🤖 AI Summary
Despite the widespread industrial adoption of generative AI, higher education—particularly in computer science—lags significantly, emphasizing theoretical foundations while neglecting hands-on tool proficiency, thereby leaving students unprepared for responsible, professional AI application.
Method: This study designed and delivered a generative AI applications course for undergraduate and master’s students, structured modularly around authentic development tasks—including code generation and document automation—and integrating ethical reflection and empirical evaluation.
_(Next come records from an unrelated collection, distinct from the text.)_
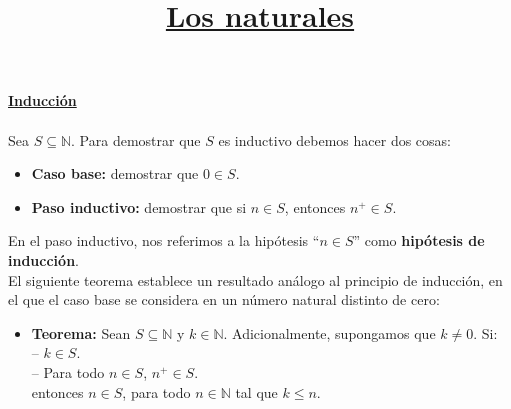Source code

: \documentclass[10 pt]{article}
\title{\textbf{\underline{Los naturales}}}
\author{}
\date{}
\begin{document}
\pagestyle{empty}
\maketitle
\thispagestyle{empty}

\section*{}

\LARGE{\textbf{\underline{Inducción}}}\\ \\

\Large{Sea $S \subseteq \mathbb N$. Para demostrar que $S$ es inductivo debemos hacer dos cosas:} \\

\begin{itemize}
    \item \Large{\textbf{Caso base:} demostrar que $0 \in S$.} \\

    \item \Large{\textbf{Paso inductivo:} demostrar que si $n \in S$, entonces $n^+ \in S$.} \\
\end{itemize}

\Large{En el paso inductivo, nos referimos a la hipótesis ``$n \in S$'' como \textbf{hipótesis de inducción}. \\

El siguiente teorema establece un resultado análogo al principio de inducción, en el que el caso base se considera en un número natural distinto de cero:} \\

\begin{itemize}
    \item \Large{\textbf{Teorema:} Sean $S \subseteq \mathbb N$ y $k \in \mathbb N$. Adicionalmente, supongamos que $k \neq 0$. Si: \\

    -- $k \in S$. \\

    -- Para todo $n \in S$, $n^+ \in S$. \\

    entonces $n \in S$, para todo $n \in \mathbb N$ tal que $k \leq n$.} \\
\end{itemize}
\end{document}
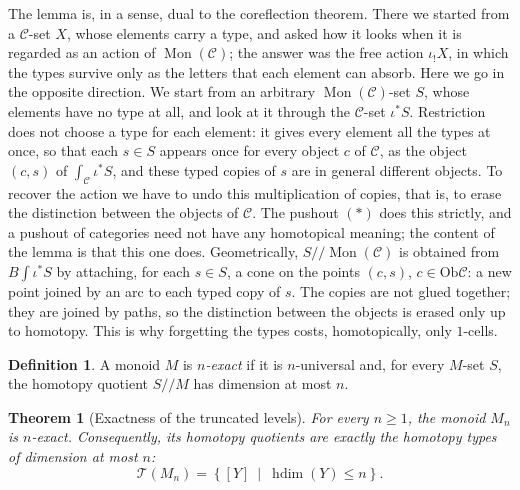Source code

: \documentclass[11pt]{amsart}
\newtheorem{theorem}[teo]{Theorem}
\theoremstyle{definition}
\newtheorem{definition}[teo]{Definition}
\theoremstyle{remark}
\numberwithin{figure}{section}%
\DeclareMathOperator{\Mon}{Mon}
\newcommand{\C}{\mathcal{C}}
\newcommand{\T}{\mathcal{T}}
\newcommand{\Ob}{\mathrm{Ob}}
\begin{document}
The lemma is, in a sense, dual to the coreflection theorem. There we started from a $\C$-set $X$, whose elements carry a type, and asked how it looks when it is regarded as an action of $\Mon(\C)$; the answer was the free action $\iota_!X$, in which the types survive only as the letters that each element can absorb. Here we go in the opposite direction. We start from an arbitrary $\Mon(\C)$-set $S$, whose elements have no type at all, and look at it through the $\C$-set $\iota^*S$. Restriction does not choose a type for each element: it gives every element all the types at once, so that each $s\in S$ appears once for every object $c$ of $\C$, as the object $(c,s)$ of $\int_\C\iota^*S$, and these typed copies of $s$ are in general different objects. To recover the action we have to undo this multiplication of copies, that is, to erase the distinction between the objects of $\C$. The pushout $(*)$ does this strictly, and a pushout of categories need not have any homotopical meaning; the content of the lemma is that this one does. Geometrically, $S/\!/\Mon(\C)$ is obtained from $B\!\int\iota^*S$ by attaching, for each $s\in S$, a cone on the points $(c,s)$, $c\in\Ob\C$: a new point joined by an arc to each typed copy of $s$. The copies are not glued together; they are joined by paths, so the distinction between the objects is erased only up to homotopy. This is why forgetting the types costs, homotopically, only $1$-cells.

\begin{definition}
A monoid $M$ is \emph{$n$-exact} if it is $n$-universal and, for every $M$-set $S$, the homotopy quotient $S/\!/M$ has dimension at most $n$.
\end{definition}

\begin{theorem}[Exactness of the truncated levels]
\label{thm:Mn-n-exact}
For every $n\geq1$, the monoid $M_n$ is $n$-exact. Consequently, its homotopy quotients are exactly the homotopy types of dimension at most $n$:
\[
\T(M_n)=\left\{[Y]\ \middle|\ \operatorname{hdim}(Y)\leq n\right\}.
\]
\end{theorem}
\end{document}
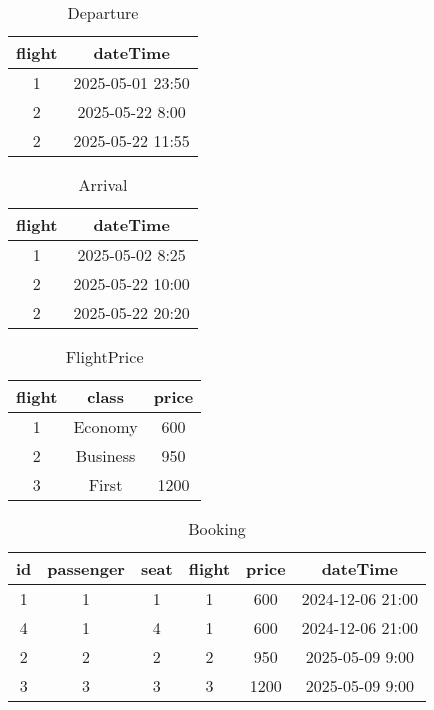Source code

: \begin{table}[h!] 
\centering          
\begin{tabular}{|c|c|} 
\hline             
flight & dateTime \\ 
\hline
1 & 2025-05-01 23:50 \\ 
\hline
2 & 2025-05-22 8:00 \\ 
\hline
2 & 2025-05-22 11:55 \\ 
\hline
\end{tabular}
\caption{Departure} 
\label{tab:example} 
\end{table}

\begin{table}[h!] 
\centering          
\begin{tabular}{|c|c|} 
\hline             
flight & dateTime \\ 
\hline
1 & 2025-05-02 8:25 \\ 
\hline
2 & 2025-05-22 10:00 \\ 
\hline
2 & 2025-05-22 20:20 \\ 
\hline
\end{tabular}
\caption{Arrival} 
\label{tab:example} 
\end{table}

\begin{table}[h!]
\centering         
\begin{tabular}{|c|c|c|} 
\hline             
flight & class & price \\ 
\hline
1 & Economy & 600 \\ 
\hline
2 & Business & 950 \\
\hline
3 & First & 1200 \\ 
\hline
\end{tabular}
\caption{FlightPrice} 
\label{tab:example} 
\end{table}

\begin{table}[h!]
\centering         
\begin{tabular}{|c|c|c|c|c|c|} 
\hline             
id & passenger & seat & flight & price & dateTime \\ 
\hline
1 & 1 & 1 & 1 & 600 & 2024-12-06 21:00\\ 
\hline
4 & 1 & 4 & 1 & 600 & 2024-12-06 21:00\\ 
\hline
2 & 2 & 2 & 2 & 950 & 2025-05-09 9:00\\
\hline
3 & 3 & 3 & 3 & 1200 & 2025-05-09 9:00\\ 
\hline
\end{tabular}
\caption{Booking} 
\label{tab:example} 
\end{table}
Contribution/Results: As the first systematic integration of generative AI tool competency into the core CS curriculum in China, the course demonstrably enhanced students’ conceptual understanding and practical efficacy, as validated by mixed-methods evaluation. It establishes a scalable, transferable pedagogical framework that effectively bridges the industry–academia skills gap in AI literacy and application.
📝 Abstract
Research on how the popularization of generative Artificial Intelligence (AI) tools impacts learning environments has led to hesitancy among educators to teach these tools in classrooms, creating two observed disconnects. Generative AI competency is increasingly valued in industry but not in higher education, and students are experimenting with generative AI without formal guidance. The authors argue students across fields must be taught to responsibly and expertly harness the potential of AI tools to ensure job market readiness and positive outcomes. Computer Science trajectories are particularly impacted, and while consistently top ranked U.S. Computer Science departments teach the mechanisms and frameworks underlying AI, few appear to offer courses on applications for existing generative AI tools. A course was developed at a private research university to teach undergraduate and graduate Computer Science students applications for generative AI tools in software development. Two mixed method surveys indicated students overwhelmingly found the course valuable and effective. Co-authored by the instructor and one of the graduate students, this paper explores the context, implementation, and impact of the course through data analysis and reflections from both perspectives. It additionally offers recommendations for replication in and beyond Computer Science departments. This is the extended version of this paper to include technical appendices.